» **Task prompt**
Please find all lines containing "true" in the listing below and copy them.

== Segment start ==

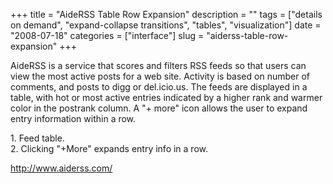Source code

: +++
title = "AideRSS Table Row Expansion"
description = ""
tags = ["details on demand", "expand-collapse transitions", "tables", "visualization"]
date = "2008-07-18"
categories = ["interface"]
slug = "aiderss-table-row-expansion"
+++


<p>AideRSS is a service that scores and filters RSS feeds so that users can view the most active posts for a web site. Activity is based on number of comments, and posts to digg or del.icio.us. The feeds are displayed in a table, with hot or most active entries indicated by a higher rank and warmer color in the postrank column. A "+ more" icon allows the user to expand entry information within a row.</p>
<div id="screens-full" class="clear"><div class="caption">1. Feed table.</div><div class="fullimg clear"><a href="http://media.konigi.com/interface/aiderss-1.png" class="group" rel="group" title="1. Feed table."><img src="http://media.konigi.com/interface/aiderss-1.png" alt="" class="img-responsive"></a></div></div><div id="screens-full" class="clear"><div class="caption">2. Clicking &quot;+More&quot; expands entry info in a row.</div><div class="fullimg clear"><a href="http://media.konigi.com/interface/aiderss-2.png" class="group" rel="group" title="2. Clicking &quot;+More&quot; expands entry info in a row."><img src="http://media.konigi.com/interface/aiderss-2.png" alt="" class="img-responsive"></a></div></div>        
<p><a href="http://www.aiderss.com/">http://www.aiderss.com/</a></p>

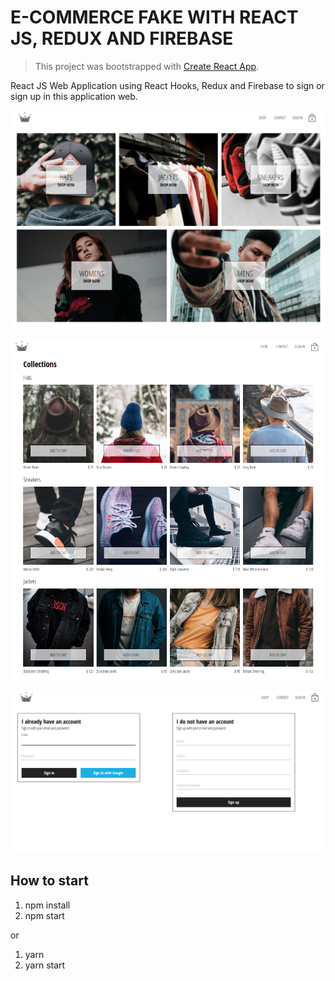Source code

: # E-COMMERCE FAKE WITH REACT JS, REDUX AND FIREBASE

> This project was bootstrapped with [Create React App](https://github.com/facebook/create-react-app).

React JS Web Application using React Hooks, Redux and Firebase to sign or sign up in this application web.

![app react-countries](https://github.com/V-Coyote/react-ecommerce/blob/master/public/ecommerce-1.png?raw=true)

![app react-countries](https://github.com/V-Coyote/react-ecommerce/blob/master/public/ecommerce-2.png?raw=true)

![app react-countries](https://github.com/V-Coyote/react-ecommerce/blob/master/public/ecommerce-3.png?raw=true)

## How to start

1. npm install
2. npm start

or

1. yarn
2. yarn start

== Segment end ==

» **Your response**
![app react-countries](https://github.com/V-Coyote/react-ecommerce/blob/master/public/ecommerce-1.png?raw=true)
![app react-countries](https://github.com/V-Coyote/react-ecommerce/blob/master/public/ecommerce-2.png?raw=true)
![app react-countries](https://github.com/V-Coyote/react-ecommerce/blob/master/public/ecommerce-3.png?raw=true)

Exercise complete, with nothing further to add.